Commissioner Don Dixon said commissioners have tasked Boyko with coming up with a permanent solution for the Record Center.

Dixon voiced frustration in 2014 because Freeze wasn’t moving quickly enough to find record storage space within county-owned facilities. The county for years has had a goal of reducing the amount of leased spaces.

The county has been paying about $16,000 per year in rent to store thousands of boxes of records in a fireproof warehouse in Hamilton. Freeze considered a couple of relocation options, namely the Historic Courthouse and Court Street Jail after commissioners criticized her inactivity on the project during budget hearings.

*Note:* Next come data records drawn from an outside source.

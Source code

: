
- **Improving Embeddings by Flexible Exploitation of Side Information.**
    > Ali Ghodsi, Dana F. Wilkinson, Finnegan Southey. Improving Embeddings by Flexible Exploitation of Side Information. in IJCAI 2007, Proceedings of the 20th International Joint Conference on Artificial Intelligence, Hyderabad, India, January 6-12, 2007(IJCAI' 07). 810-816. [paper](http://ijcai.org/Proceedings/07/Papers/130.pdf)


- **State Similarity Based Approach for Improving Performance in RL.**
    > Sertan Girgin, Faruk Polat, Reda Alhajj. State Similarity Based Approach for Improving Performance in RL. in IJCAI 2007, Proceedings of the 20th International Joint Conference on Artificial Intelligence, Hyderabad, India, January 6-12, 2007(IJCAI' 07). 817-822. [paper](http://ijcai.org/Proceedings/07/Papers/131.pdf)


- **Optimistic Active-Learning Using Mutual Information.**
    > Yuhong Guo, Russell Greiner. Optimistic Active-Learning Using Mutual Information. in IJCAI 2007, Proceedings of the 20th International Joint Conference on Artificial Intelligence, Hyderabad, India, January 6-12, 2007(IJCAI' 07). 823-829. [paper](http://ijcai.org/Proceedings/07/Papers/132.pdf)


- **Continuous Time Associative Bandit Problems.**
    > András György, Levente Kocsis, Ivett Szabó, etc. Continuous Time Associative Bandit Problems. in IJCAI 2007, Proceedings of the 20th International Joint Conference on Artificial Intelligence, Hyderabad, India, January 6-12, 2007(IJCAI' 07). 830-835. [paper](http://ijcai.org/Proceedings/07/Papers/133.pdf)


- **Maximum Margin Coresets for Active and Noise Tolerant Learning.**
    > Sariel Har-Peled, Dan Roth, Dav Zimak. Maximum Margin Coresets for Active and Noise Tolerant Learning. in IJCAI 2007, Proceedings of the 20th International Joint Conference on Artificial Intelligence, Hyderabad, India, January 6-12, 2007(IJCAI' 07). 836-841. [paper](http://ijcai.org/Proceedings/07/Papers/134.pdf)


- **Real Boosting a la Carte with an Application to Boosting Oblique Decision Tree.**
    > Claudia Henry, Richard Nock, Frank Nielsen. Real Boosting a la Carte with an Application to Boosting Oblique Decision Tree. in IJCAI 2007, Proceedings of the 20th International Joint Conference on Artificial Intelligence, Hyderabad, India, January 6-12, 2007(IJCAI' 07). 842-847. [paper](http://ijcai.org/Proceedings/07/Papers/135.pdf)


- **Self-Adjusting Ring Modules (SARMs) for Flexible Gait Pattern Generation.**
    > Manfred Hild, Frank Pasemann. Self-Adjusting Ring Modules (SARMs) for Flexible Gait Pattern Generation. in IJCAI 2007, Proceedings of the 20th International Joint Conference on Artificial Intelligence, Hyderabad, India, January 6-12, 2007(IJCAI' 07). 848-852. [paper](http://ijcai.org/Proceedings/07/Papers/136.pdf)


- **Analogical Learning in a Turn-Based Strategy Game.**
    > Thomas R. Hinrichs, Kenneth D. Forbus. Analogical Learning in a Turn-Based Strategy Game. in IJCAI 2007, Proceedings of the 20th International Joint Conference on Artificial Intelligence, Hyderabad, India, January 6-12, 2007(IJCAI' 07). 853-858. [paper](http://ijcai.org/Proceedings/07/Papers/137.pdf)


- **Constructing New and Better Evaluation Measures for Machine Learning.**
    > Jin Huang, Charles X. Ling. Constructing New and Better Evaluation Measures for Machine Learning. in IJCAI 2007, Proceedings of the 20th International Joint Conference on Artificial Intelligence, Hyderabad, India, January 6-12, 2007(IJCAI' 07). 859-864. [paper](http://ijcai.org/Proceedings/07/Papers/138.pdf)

She determined neither plan would have worked.

Dixon said Freeze and her staff have made some progress in reducing the amount of paper the county houses.

“They have made some gains in getting rid of some boxes and getting some of them reduced to film,” he said. “They have made some progress. It’s not as much as we’d like to see, but they have been doing a pretty good job.”

Freeze filed a complaint with the Equal Employment Opportunity Commission in 2010 claiming discrimination after the commissioners dropped her pay to $69,899. She won, and the commissioners had to pay her $34,594 and reinstate her $85,772 salary. Two other female administrators also received settlements for the pay cuts.

Freeze also was Trenton’s mayor and a council member there, and she ran and lost to Liberty Twp. Trustee Board President Steve Schramm in 2015.

Freeze could not be reached for comment on her retirement.